### PROBLEM REQUIREMENTS
Report every line in the listing that contains the string "tópicos".

### DATASET ENTRIES
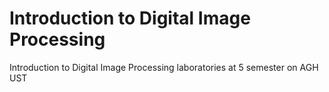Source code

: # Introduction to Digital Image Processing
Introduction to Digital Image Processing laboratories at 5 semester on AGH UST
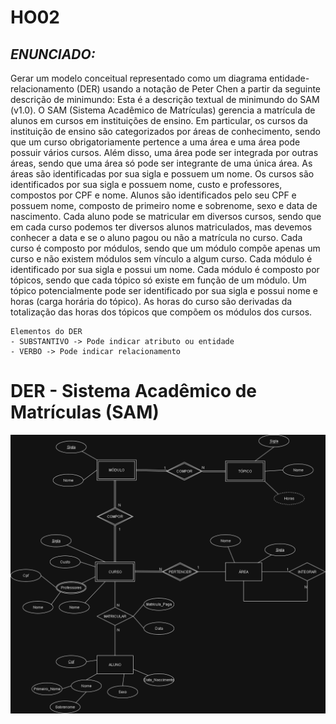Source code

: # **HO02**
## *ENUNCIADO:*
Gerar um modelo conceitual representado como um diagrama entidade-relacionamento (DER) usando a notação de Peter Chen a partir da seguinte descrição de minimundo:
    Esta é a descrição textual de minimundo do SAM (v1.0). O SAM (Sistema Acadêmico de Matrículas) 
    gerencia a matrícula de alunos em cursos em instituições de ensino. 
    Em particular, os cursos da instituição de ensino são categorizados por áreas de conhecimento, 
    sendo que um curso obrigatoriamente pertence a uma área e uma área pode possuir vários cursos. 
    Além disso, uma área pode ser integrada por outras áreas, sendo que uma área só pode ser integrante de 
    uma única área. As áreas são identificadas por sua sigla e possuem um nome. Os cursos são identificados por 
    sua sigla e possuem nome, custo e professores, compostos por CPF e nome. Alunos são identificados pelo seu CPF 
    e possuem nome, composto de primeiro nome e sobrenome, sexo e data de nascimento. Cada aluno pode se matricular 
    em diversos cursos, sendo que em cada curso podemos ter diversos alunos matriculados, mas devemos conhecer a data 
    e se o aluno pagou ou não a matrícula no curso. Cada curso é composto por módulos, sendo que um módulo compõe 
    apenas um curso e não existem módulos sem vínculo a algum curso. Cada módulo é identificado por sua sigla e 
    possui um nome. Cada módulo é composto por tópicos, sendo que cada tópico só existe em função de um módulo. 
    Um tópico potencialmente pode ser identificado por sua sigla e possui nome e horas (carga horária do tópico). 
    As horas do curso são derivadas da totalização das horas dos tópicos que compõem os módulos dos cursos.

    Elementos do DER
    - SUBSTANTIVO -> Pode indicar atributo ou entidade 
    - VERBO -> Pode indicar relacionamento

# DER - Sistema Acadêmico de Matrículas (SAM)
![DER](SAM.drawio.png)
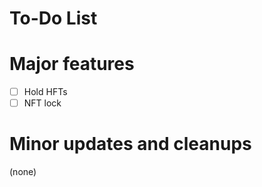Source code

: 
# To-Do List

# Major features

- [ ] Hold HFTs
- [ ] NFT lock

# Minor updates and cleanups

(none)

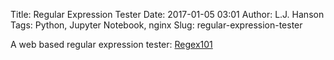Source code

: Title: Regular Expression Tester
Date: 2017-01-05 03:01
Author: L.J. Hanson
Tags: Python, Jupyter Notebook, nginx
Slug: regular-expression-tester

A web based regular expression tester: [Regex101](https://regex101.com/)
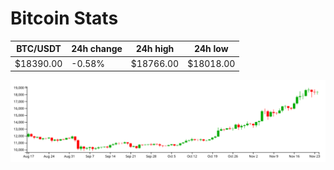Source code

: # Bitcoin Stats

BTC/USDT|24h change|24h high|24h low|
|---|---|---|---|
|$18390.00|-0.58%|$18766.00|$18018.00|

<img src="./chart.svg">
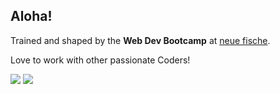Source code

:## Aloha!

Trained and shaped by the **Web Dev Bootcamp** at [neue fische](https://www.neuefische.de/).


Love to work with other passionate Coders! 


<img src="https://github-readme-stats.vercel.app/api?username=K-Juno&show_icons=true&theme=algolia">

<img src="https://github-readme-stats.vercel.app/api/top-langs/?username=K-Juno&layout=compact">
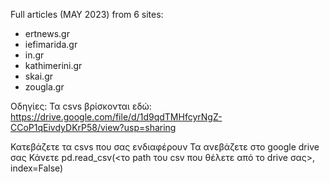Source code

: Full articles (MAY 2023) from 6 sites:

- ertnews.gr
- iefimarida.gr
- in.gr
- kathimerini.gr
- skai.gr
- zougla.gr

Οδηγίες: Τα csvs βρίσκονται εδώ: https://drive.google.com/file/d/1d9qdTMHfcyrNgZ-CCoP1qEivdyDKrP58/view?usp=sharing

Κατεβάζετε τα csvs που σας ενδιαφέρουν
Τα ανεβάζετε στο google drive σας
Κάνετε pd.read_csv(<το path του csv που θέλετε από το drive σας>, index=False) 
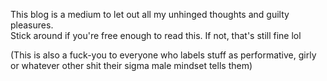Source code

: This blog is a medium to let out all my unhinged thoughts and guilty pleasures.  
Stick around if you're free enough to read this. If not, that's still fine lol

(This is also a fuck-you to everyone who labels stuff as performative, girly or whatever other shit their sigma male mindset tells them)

### RESULT FOR THIS EXERCISE
    possui um nome. Cada módulo é composto por tópicos, sendo que cada tópico só existe em função de um módulo. 
    As horas do curso são derivadas da totalização das horas dos tópicos que compõem os módulos dos cursos.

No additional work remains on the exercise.